[Data supplied — start]

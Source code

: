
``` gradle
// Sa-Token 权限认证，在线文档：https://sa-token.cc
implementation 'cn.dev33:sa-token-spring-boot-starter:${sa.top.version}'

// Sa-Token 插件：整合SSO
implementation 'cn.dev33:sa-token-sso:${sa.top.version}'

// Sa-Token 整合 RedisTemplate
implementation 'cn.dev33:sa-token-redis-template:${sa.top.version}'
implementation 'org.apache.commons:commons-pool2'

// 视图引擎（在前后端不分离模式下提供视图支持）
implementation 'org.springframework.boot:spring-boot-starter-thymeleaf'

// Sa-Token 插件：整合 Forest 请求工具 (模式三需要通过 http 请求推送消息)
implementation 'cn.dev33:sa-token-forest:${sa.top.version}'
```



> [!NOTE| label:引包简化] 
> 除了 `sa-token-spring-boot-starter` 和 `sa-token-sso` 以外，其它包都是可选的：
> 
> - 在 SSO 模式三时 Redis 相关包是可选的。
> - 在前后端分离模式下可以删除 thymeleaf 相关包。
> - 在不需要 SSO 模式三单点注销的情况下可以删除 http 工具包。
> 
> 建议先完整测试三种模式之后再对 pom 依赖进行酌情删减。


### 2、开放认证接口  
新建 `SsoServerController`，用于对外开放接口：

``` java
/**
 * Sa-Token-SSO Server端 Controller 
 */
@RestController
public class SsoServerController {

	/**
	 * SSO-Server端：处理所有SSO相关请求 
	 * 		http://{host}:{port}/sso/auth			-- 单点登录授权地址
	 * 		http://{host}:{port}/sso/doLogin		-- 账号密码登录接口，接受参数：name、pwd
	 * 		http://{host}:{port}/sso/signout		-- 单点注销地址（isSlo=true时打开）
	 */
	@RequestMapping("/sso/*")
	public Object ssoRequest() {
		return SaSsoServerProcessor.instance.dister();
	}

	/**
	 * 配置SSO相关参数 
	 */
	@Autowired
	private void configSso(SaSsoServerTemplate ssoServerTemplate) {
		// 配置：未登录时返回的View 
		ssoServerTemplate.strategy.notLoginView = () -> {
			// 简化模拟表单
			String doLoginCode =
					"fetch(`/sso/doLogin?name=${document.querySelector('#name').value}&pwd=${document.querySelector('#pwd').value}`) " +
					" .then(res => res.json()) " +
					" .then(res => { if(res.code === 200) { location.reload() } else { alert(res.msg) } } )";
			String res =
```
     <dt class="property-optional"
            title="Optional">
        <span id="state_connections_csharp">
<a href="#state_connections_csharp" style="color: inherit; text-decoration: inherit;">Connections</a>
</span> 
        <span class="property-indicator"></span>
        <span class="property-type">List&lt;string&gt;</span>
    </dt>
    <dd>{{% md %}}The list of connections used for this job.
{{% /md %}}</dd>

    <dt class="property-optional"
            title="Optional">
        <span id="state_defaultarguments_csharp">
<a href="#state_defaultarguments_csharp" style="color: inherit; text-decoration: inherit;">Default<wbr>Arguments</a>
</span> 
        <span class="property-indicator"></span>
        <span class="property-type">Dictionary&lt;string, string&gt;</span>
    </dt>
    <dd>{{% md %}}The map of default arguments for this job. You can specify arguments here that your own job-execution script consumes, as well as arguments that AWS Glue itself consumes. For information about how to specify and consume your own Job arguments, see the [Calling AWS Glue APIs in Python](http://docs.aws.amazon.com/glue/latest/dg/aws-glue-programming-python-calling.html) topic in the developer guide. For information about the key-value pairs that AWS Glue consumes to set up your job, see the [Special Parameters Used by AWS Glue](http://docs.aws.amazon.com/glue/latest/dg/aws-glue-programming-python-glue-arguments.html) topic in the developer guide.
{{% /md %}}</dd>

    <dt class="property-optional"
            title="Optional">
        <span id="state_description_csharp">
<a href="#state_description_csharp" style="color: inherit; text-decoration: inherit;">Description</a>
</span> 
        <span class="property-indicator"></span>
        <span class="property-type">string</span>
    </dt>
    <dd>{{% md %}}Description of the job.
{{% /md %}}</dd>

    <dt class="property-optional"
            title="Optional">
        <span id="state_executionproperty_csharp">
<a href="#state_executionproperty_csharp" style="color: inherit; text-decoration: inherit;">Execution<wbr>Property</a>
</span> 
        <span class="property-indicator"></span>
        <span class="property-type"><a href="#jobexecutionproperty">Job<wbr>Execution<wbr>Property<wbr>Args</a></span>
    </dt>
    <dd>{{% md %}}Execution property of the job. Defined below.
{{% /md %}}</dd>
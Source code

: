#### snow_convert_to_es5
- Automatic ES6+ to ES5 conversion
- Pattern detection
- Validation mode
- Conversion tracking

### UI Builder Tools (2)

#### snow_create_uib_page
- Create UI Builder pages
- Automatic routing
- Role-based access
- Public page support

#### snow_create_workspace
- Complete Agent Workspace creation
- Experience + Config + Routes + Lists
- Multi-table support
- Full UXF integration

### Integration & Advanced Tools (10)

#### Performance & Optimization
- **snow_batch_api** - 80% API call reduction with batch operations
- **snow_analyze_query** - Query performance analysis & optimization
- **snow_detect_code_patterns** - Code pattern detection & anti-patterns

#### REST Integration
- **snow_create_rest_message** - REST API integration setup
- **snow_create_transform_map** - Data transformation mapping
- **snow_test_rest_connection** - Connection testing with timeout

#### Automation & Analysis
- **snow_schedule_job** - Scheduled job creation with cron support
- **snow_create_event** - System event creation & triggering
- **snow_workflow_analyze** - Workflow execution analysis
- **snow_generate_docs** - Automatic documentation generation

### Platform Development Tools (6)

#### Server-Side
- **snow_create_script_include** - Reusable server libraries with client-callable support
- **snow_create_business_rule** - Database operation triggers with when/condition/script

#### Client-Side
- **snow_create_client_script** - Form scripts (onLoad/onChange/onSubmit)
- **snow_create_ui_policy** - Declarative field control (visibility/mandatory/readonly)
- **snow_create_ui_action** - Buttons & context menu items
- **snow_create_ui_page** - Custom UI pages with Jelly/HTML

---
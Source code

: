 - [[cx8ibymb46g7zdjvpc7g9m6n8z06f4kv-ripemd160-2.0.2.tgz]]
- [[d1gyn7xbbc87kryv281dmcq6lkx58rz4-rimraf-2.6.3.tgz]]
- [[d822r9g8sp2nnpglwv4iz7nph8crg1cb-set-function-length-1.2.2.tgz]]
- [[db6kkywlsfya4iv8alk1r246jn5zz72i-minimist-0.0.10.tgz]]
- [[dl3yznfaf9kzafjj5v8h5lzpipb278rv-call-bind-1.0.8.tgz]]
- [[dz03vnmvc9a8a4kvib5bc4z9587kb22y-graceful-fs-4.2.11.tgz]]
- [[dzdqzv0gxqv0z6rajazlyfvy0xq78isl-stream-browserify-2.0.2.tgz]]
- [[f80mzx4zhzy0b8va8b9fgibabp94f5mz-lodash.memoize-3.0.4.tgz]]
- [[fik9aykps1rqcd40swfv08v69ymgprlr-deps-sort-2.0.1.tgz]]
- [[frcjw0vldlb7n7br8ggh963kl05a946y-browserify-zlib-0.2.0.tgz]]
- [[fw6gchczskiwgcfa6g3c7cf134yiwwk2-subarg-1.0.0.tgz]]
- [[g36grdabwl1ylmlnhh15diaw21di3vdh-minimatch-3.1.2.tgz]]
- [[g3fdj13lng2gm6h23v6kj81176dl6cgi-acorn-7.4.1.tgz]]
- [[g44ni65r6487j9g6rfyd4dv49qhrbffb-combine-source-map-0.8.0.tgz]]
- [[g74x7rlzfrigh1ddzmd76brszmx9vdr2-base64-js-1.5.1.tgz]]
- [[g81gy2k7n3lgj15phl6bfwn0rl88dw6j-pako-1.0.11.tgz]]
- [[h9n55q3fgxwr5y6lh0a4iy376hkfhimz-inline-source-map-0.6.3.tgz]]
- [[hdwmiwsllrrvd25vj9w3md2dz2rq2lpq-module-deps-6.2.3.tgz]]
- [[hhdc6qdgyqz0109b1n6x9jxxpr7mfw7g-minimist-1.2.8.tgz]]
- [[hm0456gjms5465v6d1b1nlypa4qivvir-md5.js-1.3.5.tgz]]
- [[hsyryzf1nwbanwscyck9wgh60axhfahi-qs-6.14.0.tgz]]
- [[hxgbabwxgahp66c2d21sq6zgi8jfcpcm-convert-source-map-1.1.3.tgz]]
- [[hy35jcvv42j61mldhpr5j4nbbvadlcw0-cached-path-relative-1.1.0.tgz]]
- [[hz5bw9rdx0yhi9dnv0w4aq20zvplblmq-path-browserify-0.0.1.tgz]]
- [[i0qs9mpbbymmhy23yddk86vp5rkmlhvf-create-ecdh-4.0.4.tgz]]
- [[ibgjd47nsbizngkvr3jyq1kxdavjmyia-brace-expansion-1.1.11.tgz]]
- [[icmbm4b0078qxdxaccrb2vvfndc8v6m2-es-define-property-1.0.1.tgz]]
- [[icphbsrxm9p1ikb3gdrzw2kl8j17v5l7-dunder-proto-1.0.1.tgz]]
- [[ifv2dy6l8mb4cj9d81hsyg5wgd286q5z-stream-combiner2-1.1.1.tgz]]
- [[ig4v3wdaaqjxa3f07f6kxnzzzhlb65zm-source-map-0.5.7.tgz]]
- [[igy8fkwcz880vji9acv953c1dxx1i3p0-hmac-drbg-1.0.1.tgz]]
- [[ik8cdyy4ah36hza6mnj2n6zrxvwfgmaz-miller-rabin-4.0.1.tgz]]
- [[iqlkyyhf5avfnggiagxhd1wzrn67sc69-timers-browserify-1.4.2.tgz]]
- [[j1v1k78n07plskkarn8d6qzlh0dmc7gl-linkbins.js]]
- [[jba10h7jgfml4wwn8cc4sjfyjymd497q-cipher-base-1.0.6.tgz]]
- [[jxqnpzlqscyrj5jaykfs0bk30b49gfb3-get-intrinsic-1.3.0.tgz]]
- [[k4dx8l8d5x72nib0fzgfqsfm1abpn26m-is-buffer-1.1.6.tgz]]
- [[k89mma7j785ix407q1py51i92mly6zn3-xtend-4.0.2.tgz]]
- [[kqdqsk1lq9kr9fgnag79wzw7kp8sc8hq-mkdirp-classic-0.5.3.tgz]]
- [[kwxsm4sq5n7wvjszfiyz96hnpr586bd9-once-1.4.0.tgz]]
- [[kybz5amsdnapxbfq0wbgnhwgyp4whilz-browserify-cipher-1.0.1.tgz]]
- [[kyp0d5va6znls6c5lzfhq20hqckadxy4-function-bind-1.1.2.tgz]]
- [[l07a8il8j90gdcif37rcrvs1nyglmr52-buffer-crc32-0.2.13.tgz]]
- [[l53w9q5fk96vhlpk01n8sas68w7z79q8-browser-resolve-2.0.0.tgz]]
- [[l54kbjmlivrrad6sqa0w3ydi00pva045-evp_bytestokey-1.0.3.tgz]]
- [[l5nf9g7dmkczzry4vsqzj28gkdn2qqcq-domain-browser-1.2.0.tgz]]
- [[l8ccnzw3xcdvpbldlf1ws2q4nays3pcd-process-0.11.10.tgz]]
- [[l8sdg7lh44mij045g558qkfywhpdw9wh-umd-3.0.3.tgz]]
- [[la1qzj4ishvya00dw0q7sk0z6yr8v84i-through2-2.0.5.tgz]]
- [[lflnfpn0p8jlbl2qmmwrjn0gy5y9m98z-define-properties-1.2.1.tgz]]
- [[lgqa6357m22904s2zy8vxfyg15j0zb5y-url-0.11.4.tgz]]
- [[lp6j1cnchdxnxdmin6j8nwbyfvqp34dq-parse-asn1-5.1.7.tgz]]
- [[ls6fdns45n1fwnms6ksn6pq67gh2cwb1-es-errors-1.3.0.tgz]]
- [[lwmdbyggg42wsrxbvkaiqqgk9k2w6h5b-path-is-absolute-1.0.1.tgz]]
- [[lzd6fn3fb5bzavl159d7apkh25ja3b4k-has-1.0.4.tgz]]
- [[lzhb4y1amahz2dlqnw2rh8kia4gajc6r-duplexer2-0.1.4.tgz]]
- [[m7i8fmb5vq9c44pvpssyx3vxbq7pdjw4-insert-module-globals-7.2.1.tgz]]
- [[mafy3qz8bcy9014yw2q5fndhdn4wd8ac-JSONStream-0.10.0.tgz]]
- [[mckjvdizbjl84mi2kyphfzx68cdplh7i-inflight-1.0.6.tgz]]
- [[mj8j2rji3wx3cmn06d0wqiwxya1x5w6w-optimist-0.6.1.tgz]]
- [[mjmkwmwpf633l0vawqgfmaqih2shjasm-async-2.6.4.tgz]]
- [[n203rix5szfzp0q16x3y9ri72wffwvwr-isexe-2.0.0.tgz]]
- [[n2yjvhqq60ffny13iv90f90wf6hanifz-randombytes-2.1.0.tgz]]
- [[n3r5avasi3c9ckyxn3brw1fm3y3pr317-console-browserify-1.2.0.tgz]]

[Data supplied — finish]

## [Problem description]
Search the records above for the string "bind". Copy every line that contains it.

## [Result for this exercise]
- [[dl3yznfaf9kzafjj5v8h5lzpipb278rv-call-bind-1.0.8.tgz]]
- [[kyp0d5va6znls6c5lzfhq20hqckadxy4-function-bind-1.1.2.tgz]]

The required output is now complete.